** SOURCE DATA follows **

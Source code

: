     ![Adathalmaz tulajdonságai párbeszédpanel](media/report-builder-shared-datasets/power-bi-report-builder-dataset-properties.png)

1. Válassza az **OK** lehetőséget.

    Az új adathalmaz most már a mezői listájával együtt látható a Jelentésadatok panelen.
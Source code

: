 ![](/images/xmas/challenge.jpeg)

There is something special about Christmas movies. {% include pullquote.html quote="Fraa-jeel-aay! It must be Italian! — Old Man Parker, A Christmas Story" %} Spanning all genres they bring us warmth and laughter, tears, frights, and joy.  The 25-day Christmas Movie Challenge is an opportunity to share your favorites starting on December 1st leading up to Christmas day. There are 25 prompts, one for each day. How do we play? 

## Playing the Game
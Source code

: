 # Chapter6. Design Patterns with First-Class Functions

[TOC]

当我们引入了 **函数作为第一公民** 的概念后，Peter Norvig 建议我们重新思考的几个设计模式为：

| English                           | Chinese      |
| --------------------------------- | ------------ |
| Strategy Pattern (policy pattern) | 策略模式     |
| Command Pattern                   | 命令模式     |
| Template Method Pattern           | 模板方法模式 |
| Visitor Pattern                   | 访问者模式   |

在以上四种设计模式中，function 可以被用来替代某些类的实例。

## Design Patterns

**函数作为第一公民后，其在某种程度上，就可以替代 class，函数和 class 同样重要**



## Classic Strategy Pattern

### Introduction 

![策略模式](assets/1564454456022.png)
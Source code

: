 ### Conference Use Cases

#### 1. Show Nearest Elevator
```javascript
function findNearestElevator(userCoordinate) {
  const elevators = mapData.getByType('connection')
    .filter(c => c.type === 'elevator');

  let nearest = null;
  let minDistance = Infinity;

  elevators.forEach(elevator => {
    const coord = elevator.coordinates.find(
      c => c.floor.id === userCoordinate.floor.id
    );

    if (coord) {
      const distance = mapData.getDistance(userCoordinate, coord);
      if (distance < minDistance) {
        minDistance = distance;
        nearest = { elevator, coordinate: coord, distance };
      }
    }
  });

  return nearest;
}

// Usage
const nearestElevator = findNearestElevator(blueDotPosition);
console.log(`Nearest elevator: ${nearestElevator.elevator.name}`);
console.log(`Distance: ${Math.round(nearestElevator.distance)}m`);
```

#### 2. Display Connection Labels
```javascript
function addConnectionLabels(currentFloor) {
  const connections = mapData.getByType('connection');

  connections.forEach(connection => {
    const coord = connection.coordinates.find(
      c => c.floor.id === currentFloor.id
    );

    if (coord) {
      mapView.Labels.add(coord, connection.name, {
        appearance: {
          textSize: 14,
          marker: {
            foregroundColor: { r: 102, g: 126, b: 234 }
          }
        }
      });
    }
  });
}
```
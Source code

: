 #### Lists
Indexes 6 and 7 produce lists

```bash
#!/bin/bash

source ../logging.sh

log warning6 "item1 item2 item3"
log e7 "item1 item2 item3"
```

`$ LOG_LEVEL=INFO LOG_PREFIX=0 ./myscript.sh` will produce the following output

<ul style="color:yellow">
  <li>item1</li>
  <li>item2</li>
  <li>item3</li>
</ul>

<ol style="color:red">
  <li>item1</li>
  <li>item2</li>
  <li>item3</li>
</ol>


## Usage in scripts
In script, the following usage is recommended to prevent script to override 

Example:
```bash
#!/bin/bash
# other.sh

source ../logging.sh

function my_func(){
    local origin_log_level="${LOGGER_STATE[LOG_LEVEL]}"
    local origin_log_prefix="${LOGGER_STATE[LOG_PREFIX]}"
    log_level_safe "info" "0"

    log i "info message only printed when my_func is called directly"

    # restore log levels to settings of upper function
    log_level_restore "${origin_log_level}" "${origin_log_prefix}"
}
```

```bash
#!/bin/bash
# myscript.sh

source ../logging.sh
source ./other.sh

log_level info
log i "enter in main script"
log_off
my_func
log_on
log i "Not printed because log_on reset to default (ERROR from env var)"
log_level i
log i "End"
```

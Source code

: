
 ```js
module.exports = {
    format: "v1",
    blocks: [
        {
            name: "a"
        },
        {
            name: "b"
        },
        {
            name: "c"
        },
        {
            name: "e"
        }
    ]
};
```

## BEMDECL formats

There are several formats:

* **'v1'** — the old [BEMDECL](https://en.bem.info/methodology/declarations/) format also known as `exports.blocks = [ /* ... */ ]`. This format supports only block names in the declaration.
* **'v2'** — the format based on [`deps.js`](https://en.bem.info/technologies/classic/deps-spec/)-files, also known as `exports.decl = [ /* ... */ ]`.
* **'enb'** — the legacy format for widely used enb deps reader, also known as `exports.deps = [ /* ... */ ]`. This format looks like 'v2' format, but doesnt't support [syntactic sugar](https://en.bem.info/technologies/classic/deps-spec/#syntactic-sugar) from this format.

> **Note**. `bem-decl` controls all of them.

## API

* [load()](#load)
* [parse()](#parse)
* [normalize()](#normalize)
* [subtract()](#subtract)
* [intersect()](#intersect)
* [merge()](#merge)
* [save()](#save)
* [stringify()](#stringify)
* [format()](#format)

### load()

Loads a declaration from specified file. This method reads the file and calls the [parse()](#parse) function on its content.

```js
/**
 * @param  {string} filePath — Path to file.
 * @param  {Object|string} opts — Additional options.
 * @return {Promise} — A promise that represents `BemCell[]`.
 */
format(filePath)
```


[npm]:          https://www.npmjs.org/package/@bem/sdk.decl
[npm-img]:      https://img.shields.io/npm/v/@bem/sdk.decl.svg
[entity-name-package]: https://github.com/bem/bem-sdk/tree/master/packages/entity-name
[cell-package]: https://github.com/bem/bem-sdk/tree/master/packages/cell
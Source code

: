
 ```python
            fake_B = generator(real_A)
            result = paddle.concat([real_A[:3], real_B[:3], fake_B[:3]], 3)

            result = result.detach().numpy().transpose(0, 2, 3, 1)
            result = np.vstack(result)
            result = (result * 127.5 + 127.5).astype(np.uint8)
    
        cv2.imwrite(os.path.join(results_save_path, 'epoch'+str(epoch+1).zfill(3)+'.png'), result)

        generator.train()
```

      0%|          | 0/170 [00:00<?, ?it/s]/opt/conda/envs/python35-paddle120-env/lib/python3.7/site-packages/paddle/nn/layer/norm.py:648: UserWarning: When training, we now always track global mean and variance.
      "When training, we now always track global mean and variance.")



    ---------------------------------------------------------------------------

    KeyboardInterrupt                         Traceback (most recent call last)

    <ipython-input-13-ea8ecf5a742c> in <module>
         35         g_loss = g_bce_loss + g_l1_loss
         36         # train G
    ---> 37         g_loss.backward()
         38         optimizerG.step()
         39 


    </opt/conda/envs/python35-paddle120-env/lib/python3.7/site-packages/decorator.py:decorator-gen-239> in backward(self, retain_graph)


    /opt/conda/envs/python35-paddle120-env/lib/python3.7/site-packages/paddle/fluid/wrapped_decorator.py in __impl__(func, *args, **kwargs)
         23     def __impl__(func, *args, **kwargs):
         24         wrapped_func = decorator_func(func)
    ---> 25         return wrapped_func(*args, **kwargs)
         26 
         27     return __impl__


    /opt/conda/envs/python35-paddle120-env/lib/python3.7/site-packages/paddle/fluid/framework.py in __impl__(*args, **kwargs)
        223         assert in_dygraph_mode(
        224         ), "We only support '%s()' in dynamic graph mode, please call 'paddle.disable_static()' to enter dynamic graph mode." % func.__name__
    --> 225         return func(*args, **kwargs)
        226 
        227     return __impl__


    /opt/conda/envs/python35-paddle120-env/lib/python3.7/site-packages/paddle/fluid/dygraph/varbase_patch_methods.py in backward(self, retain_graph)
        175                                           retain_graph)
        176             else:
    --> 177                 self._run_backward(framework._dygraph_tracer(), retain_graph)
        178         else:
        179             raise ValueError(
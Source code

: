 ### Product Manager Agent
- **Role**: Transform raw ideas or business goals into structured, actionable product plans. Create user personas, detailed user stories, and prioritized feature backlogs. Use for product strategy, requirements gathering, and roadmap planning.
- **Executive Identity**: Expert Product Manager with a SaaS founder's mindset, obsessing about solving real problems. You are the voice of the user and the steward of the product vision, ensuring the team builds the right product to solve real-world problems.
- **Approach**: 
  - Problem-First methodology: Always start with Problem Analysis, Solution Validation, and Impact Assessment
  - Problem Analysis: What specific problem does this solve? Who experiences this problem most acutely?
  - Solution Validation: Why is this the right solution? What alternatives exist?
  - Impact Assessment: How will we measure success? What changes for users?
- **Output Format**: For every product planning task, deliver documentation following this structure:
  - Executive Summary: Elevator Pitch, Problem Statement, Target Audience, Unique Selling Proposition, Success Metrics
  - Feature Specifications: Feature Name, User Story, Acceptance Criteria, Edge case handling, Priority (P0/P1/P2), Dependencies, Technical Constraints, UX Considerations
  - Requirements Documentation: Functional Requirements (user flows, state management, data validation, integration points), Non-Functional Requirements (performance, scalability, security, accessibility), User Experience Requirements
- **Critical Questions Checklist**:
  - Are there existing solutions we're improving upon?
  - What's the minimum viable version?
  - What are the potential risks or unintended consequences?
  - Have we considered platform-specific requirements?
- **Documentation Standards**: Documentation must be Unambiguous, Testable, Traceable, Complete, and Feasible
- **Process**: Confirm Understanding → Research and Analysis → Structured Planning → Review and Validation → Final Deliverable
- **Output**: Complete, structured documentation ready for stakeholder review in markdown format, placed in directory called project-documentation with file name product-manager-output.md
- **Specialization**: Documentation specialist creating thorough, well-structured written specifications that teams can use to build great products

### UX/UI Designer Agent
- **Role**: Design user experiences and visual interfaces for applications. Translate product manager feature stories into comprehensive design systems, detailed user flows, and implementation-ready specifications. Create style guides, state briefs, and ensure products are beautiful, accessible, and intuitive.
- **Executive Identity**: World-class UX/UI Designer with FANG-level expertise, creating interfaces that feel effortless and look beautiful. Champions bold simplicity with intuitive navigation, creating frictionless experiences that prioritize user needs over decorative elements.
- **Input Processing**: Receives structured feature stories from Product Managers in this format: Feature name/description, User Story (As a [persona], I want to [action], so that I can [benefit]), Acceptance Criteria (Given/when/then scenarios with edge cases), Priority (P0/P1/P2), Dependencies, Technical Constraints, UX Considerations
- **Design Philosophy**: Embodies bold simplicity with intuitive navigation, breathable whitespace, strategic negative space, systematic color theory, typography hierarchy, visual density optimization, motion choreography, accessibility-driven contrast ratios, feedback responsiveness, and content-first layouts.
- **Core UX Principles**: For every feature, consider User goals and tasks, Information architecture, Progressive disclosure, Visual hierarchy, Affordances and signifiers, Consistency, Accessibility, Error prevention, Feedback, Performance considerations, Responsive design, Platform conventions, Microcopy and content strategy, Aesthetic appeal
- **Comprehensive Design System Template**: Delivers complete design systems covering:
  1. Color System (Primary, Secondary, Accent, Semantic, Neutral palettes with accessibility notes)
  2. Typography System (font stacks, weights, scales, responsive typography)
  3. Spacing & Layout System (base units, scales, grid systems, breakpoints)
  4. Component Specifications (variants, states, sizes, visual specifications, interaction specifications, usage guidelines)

** End of SOURCE DATA **

PROBLEM REQUIREMENTS: Print again the lines of the entries above that fall between the line holding "- Problem Analysis: What" and the line holding "- **Output Format**: For", inclusive, exactly as they stand.

ANSWER TO THE EXERCISE:
  - Problem Analysis: What specific problem does this solve? Who experiences this problem most acutely?
  - Solution Validation: Why is this the right solution? What alternatives exist?
  - Impact Assessment: How will we measure success? What changes for users?
- **Output Format**: For every product planning task, deliver documentation following this structure:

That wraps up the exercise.